First of all, your stated justification is not logical. It makes no sense whatsoever. You're saying that a person has a justification to kill himself... if he's going to die anyway?
A good justification for killing oneself is a chronic discomfort that is “unbearable” and “unfixable”, but a person decides for himself how bad is “unbearable” and how long is “unfixable”. I know for people who have killed themselves over a incurable pain in the butt, and I find that a good justification. However, a justification is not required to be good, and “I want to kill myself” is a justification enough – you don't go making choices for other people.
Also, labelling all people who killed themselves mentally ill or unstable is rather excessive, if not a little offensive. Just because someone is stupid enough to not realize that his fleeting problems are going to be fixed, doesn't mean that he has a mental illness. If a person wants to act stupid, let him do it (unless you're his friend, or care about him, but even then, there are boundaries you can't cross). And "emotional instability" is in the same category as stupidity. Quite a lot of people are unable or unwilling to make rational decisions, they base their entire lives on how they felt about the matter, they made life-shattering decisions without any good rationalization, they are unable to think in the long term, some of them might be inherently pessimistic, or jump and make rash decisions about everything. The point is, there entire life is like that, and a suicide will be just as good as all their other decisions. And since in general you can't say “Hey, you're too stupid/unstable to be allowed to make your own decisions,” you can't say it about suicide either.

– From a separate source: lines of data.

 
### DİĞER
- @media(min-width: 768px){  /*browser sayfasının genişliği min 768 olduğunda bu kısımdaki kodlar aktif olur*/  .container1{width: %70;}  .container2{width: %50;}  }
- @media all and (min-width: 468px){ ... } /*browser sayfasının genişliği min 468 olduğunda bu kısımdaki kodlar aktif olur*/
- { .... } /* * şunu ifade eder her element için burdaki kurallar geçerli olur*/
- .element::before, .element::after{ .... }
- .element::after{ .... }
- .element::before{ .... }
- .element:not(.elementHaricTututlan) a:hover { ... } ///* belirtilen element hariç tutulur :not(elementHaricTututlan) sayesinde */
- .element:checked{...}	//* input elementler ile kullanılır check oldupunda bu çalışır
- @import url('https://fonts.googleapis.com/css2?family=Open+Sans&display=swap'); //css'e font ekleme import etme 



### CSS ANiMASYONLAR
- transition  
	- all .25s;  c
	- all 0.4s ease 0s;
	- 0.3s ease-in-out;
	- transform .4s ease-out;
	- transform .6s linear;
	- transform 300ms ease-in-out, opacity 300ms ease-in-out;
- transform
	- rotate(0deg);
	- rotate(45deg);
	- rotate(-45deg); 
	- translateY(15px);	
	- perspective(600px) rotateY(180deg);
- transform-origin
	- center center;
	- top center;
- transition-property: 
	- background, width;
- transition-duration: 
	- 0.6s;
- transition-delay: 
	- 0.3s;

Another thing. I sometimes have a mild desire to kill myself. The reason is that I'm simply not happy (and I don't remember ever having that feeling for more than a moment). This is mainly a result of my own stupidity and reluctance to do anything good for myself. Of course, I'm not at all inclined to kill myself over it – I know that it won't make me happy, I'll just stop being unhappy, and besides, there are a million of better things I could try instead that I'm always postponing. However, the whole thing has made me realize a few things about suicide:
1. No-one has the right to make that choice for me but me.

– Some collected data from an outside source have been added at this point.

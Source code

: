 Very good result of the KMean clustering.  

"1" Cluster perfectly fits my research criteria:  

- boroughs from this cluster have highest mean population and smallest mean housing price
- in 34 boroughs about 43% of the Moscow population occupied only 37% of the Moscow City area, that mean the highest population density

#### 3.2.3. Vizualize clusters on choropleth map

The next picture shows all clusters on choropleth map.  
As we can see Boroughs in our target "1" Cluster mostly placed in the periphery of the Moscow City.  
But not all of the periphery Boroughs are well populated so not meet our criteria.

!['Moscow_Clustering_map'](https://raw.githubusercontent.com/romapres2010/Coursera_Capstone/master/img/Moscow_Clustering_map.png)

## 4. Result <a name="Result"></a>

2. There are far worse things that you could do. I began watching Star Trek when I start feeling bad, which makes me forget the reasons I feel bad – I'm happy while I'm watching. OK, so I'm feeling fine, but there's no progress made. I could have simply killed myself, it would have had the same effect!
3. If you have a problem that you can't fix (or in my case, don't attempt to), and that problem creates enough trouble, suicide doesn't look crazy to you. Sure, in my case the problem can be said to be a mental problem, but someone else might feel the same for real reasons. And in that case, his decision to kill himself won't be a result of a mental problem.
To put it another way, a person uses his emotions to create his goals, and then tries to use his rational thinking to achieve these goals. Now, sometimes people would set their goals to something insane and unachievable, and then kill themselves over it – this could include things like suicides of people who lost their homes and belongings, who lost their life's work, who lost their first boyfriend, who failed to get accepted in university, or who want to live in outer space but can't. Trouble is, you can't really judge other people's goals since they are never rational, and you aren't in their mind to understand why or how they are important to them, and why they don't try to change them if they are impossible. For someone, changing their goals might be as bad as losing their life. Of course, you should always assume that their issue will pass if they try, and should try to convince them so, but you can't be sure.